→ Exercise objective: Your answer must be an exact transcription of the lines from the line with "DA Time & 3.08" through the final line of the data.

(Source texts of formatted documents)

———

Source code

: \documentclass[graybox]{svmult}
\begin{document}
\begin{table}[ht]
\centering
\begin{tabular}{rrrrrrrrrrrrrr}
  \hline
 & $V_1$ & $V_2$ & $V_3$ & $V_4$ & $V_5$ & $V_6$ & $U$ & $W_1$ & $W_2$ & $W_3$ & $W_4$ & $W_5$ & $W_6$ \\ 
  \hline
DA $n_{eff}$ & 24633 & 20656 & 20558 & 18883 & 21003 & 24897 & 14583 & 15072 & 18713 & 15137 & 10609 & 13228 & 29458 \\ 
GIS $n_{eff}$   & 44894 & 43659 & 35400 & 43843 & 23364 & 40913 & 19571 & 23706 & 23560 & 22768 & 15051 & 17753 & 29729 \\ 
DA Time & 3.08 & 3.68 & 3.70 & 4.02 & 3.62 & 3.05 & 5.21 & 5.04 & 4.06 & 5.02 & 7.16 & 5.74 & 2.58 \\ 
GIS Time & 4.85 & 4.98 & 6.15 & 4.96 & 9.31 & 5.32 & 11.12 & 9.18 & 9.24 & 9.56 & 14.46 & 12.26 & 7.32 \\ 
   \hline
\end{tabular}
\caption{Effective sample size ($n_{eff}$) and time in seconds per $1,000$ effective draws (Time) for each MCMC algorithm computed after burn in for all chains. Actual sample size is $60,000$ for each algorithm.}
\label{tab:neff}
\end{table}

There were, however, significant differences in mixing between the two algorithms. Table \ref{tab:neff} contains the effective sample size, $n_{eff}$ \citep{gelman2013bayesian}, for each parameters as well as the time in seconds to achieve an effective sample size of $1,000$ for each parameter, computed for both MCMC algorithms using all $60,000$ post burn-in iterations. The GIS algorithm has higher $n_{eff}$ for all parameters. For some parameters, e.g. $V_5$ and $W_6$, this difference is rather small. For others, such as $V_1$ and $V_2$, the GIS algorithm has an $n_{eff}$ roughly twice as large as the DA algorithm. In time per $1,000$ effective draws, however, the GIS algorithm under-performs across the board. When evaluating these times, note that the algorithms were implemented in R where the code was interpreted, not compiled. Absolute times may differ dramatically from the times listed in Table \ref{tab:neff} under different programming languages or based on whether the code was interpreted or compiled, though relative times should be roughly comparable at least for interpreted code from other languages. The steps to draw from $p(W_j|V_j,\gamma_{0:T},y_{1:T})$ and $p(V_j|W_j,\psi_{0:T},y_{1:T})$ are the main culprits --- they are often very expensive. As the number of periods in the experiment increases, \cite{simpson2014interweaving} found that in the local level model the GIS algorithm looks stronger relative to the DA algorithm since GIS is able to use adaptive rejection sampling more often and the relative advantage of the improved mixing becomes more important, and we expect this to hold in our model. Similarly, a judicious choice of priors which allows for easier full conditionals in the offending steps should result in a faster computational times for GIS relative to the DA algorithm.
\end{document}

———

→ Written solution:
DA Time & 3.08 & 3.68 & 3.70 & 4.02 & 3.62 & 3.05 & 5.21 & 5.04 & 4.06 & 5.02 & 7.16 & 5.74 & 2.58 \\ 
GIS Time & 4.85 & 4.98 & 6.15 & 4.96 & 9.31 & 5.32 & 11.12 & 9.18 & 9.24 & 9.56 & 14.46 & 12.26 & 7.32 \\ 
   \hline
\end{tabular}
\caption{Effective sample size ($n_{eff}$) and time in seconds per $1,000$ effective draws (Time) for each MCMC algorithm computed after burn in for all chains. Actual sample size is $60,000$ for each algorithm.}
\label{tab:neff}
\end{table}

There were, however, significant differences in mixing between the two algorithms. Table \ref{tab:neff} contains the effective sample size, $n_{eff}$ \citep{gelman2013bayesian}, for each parameters as well as the time in seconds to achieve an effective sample size of $1,000$ for each parameter, computed for both MCMC algorithms using all $60,000$ post burn-in iterations. The GIS algorithm has higher $n_{eff}$ for all parameters. For some parameters, e.g. $V_5$ and $W_6$, this difference is rather small. For others, such as $V_1$ and $V_2$, the GIS algorithm has an $n_{eff}$ roughly twice as large as the DA algorithm. In time per $1,000$ effective draws, however, the GIS algorithm under-performs across the board. When evaluating these times, note that the algorithms were implemented in R where the code was interpreted, not compiled. Absolute times may differ dramatically from the times listed in Table \ref{tab:neff} under different programming languages or based on whether the code was interpreted or compiled, though relative times should be roughly comparable at least for interpreted code from other languages. The steps to draw from $p(W_j|V_j,\gamma_{0:T},y_{1:T})$ and $p(V_j|W_j,\psi_{0:T},y_{1:T})$ are the main culprits --- they are often very expensive. As the number of periods in the experiment increases, \cite{simpson2014interweaving} found that in the local level model the GIS algorithm looks stronger relative to the DA algorithm since GIS is able to use adaptive rejection sampling more often and the relative advantage of the improved mixing becomes more important, and we expect this to hold in our model. Similarly, a judicious choice of priors which allows for easier full conditionals in the offending steps should result in a faster computational times for GIS relative to the DA algorithm.
\end{document}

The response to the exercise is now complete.